Cloud security provider Zscaler has uncovered a fake Netflix app which, once downloaded, enables cyber criminals to take control over the device.
The app, which was available through a third party app store, was actually a “well crafted” piece of spyware called SpyNote RAT (remote access Trojan), capable of performing functions such as executing commands on the device and activating the microphone to listen to conversations.
It could also take screen captures, view contacts, read SMS messages and copy files from the device to a Command & Control (C&C) centre.
Once installed, the fake app displays the same logo as the legitimate Netflix app from the Google Play Store. However, when it is clicked for the first time the icon actually disappears from the home screen, tricking the user into thinking that it has been deleted.

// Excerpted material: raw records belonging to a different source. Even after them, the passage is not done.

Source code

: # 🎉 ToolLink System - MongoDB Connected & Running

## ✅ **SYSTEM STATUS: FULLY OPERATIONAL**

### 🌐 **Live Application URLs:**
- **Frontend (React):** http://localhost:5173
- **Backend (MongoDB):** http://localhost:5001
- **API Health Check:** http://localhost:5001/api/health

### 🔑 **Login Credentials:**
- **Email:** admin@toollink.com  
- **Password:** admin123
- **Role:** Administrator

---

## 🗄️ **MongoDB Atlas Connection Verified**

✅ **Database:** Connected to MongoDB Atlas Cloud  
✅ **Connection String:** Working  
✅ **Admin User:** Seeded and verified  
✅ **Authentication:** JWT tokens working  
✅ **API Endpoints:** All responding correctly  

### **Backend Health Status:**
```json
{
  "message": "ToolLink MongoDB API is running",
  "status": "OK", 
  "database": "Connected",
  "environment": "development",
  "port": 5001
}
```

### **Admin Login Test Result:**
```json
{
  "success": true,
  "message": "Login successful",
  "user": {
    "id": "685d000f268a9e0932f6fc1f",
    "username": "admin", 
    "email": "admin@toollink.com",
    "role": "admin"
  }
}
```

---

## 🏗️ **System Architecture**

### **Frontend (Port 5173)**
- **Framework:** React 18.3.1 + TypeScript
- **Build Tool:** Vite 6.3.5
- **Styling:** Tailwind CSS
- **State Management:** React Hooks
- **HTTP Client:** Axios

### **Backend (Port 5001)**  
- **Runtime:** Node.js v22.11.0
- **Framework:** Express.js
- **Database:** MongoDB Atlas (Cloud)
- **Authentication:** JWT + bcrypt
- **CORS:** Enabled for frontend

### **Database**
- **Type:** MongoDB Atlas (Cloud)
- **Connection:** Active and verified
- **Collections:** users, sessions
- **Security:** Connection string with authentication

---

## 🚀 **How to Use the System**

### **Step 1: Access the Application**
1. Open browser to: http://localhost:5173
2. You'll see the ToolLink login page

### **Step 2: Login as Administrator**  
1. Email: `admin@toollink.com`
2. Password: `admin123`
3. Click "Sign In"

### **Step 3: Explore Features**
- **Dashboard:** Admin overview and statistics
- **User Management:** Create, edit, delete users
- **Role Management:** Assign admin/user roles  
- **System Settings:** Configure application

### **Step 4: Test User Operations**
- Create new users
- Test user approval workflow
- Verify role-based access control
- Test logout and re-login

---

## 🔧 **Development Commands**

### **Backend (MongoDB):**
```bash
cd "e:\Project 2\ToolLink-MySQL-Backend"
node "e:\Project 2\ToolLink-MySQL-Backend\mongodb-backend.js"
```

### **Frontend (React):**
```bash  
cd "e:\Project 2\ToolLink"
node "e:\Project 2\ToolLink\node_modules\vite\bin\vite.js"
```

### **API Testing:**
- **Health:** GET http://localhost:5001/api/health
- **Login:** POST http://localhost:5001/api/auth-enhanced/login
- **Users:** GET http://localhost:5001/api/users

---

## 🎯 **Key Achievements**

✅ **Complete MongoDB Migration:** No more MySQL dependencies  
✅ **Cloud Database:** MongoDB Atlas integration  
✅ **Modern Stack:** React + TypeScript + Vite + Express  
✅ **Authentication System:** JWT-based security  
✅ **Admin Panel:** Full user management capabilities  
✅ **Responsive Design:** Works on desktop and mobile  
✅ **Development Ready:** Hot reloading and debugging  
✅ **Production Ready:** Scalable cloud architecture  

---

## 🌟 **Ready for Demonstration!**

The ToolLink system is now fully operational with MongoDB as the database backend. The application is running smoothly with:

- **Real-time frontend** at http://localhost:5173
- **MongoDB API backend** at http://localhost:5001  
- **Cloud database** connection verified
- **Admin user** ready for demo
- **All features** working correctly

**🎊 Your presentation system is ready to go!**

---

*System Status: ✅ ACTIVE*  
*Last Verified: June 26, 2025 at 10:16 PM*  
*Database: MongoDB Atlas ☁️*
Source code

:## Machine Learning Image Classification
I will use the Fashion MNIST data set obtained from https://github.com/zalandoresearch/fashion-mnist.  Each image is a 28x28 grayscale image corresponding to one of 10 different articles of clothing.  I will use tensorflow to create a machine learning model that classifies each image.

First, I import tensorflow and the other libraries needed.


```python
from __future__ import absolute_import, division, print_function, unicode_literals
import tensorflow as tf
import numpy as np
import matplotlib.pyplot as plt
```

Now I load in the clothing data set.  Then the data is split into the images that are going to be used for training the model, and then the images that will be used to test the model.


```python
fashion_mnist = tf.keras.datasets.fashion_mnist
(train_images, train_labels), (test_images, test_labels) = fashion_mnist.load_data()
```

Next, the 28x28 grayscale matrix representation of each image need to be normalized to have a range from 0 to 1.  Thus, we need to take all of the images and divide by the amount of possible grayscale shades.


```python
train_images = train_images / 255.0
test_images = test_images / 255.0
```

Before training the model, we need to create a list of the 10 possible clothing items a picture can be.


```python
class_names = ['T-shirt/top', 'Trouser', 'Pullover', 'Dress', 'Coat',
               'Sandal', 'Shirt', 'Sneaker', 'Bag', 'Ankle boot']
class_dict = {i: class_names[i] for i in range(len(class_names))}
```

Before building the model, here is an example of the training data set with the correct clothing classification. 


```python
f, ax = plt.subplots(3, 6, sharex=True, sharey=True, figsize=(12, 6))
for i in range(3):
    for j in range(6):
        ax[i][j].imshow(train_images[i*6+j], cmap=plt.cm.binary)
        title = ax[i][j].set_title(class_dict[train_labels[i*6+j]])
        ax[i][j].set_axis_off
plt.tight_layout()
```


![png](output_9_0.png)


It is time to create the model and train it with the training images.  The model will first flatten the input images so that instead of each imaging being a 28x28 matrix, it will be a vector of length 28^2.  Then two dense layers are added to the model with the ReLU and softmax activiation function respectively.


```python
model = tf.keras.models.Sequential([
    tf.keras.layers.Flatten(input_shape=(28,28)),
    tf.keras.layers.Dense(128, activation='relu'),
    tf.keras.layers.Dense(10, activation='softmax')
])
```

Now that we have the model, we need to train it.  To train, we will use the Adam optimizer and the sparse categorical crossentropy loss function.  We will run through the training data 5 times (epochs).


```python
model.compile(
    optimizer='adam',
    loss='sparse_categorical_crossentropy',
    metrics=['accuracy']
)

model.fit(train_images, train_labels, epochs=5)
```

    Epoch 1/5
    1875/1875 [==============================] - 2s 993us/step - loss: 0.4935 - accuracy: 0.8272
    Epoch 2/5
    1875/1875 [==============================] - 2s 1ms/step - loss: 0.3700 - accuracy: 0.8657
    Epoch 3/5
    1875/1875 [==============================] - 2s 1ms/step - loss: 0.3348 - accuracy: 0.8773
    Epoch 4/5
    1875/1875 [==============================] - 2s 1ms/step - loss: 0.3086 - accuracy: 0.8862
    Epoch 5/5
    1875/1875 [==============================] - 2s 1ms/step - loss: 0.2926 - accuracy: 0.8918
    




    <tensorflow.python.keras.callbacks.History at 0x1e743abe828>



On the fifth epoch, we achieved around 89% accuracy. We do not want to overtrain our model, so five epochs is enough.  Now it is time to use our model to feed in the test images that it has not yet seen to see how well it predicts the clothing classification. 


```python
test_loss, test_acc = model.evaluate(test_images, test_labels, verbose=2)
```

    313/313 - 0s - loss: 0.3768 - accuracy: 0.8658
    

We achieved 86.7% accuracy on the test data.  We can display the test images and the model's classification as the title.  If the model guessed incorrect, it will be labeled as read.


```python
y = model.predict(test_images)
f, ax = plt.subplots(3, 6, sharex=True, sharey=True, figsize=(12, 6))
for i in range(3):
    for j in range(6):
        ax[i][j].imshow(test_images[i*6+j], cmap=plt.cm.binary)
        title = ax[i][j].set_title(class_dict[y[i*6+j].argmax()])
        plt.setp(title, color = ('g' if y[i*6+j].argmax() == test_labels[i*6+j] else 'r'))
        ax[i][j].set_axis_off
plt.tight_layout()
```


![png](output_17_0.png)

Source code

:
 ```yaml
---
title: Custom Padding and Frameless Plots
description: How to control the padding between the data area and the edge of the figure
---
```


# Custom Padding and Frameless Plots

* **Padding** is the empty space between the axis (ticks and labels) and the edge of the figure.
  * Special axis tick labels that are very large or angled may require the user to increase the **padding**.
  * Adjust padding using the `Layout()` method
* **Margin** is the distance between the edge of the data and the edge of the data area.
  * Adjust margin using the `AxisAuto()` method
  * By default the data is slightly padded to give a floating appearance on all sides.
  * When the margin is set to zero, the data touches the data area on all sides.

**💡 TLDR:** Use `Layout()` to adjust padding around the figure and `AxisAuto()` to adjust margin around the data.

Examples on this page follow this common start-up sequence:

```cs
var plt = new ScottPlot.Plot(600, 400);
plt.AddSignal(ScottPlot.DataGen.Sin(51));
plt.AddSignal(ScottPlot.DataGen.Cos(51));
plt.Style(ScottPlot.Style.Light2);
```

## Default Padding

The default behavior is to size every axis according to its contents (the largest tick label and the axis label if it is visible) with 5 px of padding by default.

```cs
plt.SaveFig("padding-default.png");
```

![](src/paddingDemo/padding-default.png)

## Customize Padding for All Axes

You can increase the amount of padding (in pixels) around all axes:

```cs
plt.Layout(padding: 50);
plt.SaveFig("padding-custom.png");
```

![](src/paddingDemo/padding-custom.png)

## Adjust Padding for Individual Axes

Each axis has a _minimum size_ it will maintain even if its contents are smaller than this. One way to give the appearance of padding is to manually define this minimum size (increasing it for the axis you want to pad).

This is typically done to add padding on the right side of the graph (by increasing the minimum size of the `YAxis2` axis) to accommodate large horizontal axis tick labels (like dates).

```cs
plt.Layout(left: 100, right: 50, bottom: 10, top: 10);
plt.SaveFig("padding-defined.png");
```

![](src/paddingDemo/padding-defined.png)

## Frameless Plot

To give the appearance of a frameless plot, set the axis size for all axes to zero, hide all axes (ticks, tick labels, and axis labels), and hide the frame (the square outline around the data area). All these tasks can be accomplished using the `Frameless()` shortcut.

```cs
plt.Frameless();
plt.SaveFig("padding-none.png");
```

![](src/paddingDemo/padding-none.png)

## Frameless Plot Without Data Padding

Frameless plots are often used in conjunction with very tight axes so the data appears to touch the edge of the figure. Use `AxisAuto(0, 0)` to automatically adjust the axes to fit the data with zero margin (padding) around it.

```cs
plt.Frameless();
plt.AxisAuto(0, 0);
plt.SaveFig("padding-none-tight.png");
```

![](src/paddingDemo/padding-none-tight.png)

Using the Services, Broadcast Receivers, and Activities components of the Android platform, SpyNote RAT keeps itself up and running, enabling it to continuously spy on its unsuspecting victims.
“Command execution can create havoc for the victim if the malware developer decides to execute commands in the victim’s device,” writes Shivang Desai on the Zscaler blog. “Leveraging this feature, the malware developer can root the device using a range of vulnerabilities, well-known or zero-day.”
“Uninstalling apps is another function favoured by developers of Android spyware and malware. They tend to target any antivirus protections on the device and uninstall them, which increases the possibility of their malware persisting on the device.”
Desai notes that this particular malware targeting the hugely popular video-streaming app appeared to be “more robust” than most, as it was designed to only function over Wi-Fi.
He also warns that SpyNote RAT is “gaining popularity in the hacking community” and has been found targeting several other popular apps including WhatsApp, YouTube Video Downloader, Instagram and Facebook.
This is not the first time Netflix has been targeted by cyber criminals, as a phishing scam was recently discovered to be targeting credit card details and other personal information of users.